Everything I do is going to have a little bit of wonkiness, so praise and respect to all the gem cutters out there! I have never been good with a straight line or an identical set of two, but I very often find the balance. The right elements providing the right push and pull in space are really the things I can’t take my eyes off; that part really gives me the buzz.
Your creations often feature textures and motifs reminiscent of rocks, botanicals, and fauna. What draws you to these organic forms, and how do you translate them into wearable art?
I could stand on the street and look at a brick or sit on a coast and stare at the formations of the rocks in a headland for an age. I can get lost in the bark of a tree, the precision of the spacing of the leaves of certain species and the growth patterns in fur. The compositions and textures in nature are just mesmerising and sublime. So, I like the idea of humbly emulating some of these things or trying to elicit some sort (impossible! – but some sort) of similar response in a special piece that can be carried with you forever. It’s about appreciating the minutiae, and a reminder to stop, look around and notice the small, beautiful things – a moment of reprieve in a pretty intense world.
Do you have a particular gemstone you keep returning to, and what have you learned about this precious stone by working with it over the years?
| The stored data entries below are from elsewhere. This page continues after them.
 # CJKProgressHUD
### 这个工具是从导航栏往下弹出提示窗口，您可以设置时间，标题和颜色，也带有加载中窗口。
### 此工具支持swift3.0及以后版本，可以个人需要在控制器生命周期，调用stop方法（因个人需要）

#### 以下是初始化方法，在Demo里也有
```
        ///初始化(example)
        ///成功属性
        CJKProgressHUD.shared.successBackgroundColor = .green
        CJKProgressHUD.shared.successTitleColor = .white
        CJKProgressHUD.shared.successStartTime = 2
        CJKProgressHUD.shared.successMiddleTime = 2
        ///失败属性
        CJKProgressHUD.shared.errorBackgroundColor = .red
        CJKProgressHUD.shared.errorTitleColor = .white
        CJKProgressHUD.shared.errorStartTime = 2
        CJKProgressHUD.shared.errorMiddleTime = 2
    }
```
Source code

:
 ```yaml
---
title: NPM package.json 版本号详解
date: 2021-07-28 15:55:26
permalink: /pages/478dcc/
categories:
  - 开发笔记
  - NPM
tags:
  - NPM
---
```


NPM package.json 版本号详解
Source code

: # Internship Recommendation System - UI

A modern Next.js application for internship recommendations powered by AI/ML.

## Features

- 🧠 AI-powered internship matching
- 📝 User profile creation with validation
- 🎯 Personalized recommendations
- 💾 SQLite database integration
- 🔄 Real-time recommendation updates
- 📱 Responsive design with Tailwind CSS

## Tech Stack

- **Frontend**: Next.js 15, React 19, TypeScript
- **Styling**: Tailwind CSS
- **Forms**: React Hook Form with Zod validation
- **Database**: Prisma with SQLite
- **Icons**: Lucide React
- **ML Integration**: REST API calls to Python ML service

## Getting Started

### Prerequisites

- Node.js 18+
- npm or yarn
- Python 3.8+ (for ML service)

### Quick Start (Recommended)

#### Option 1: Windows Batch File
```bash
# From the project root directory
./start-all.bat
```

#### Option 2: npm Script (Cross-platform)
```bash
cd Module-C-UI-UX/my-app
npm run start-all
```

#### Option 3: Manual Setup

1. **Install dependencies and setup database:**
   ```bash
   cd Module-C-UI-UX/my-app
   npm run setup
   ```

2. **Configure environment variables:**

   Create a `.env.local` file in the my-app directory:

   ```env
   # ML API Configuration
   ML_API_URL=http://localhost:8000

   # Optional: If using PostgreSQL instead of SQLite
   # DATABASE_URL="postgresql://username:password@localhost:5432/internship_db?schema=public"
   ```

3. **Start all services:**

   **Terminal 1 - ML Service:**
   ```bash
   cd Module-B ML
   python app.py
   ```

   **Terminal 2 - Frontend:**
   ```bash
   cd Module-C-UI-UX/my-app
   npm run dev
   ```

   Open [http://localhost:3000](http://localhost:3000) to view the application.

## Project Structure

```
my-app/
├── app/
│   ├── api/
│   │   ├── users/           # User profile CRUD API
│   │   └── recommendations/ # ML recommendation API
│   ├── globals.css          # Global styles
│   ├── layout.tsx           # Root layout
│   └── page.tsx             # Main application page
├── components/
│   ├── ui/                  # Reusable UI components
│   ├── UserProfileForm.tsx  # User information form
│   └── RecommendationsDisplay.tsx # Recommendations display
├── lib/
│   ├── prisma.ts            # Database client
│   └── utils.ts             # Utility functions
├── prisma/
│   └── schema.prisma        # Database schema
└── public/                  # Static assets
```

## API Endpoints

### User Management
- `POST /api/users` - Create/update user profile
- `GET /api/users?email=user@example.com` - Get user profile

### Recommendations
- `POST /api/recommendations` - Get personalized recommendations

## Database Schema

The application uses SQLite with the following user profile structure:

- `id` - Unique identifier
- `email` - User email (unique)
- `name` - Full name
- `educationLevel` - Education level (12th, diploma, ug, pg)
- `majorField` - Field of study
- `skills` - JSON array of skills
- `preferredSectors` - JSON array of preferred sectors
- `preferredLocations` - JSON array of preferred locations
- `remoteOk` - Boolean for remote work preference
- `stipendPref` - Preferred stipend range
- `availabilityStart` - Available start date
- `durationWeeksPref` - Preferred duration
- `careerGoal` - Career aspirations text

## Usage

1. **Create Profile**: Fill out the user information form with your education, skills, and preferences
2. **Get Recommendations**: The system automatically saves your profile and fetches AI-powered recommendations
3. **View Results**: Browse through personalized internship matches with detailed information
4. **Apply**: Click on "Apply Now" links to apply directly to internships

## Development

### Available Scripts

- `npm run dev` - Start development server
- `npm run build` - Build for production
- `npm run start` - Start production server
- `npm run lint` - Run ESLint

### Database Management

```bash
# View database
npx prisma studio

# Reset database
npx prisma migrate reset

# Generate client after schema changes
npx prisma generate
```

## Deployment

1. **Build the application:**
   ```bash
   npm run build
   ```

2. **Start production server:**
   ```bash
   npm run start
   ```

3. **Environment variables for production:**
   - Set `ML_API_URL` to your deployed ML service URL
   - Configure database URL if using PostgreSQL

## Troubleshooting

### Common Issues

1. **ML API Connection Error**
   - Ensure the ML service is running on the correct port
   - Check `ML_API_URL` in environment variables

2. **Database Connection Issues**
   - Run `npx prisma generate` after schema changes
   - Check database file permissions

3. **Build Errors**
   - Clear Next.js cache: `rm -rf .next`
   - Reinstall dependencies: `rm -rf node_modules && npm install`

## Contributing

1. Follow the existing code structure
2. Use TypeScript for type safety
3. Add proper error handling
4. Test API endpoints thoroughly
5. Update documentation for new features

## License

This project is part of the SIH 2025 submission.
Queensland sapphires! They are sourced from small artisanal mines or hand-fossicked by folks and then locally cut. Blends of earthy blues, yellow and greens really reflect the colours in the Australian landscape. I particularly love the blue-greens; their tones and saturation are so variable, they’re always surprising and incredibly beautiful.
Looking ahead, what themes or concepts do you hope to explore in your future collections, and how do you envision your work evolving over time?
I think I’ll be stuck on this rock for a while! I’m enjoying exploring the possibilities and variations that the lithic form and texture offer. Making time to experiment with techniques and design is so important, yet often impossible to do. However, I hope to continue learning and practicing hand skills that are either new to me or build on my existing knowledge. One of these techniques is engraving, and I aim to gain a deeper understanding through hands-on practice. Ideally, I’d like to incorporate it into the cast form, infusing finer two dimensional detail among the bold, three dimensional lithic forms – for a little more depth, and another element of contrast.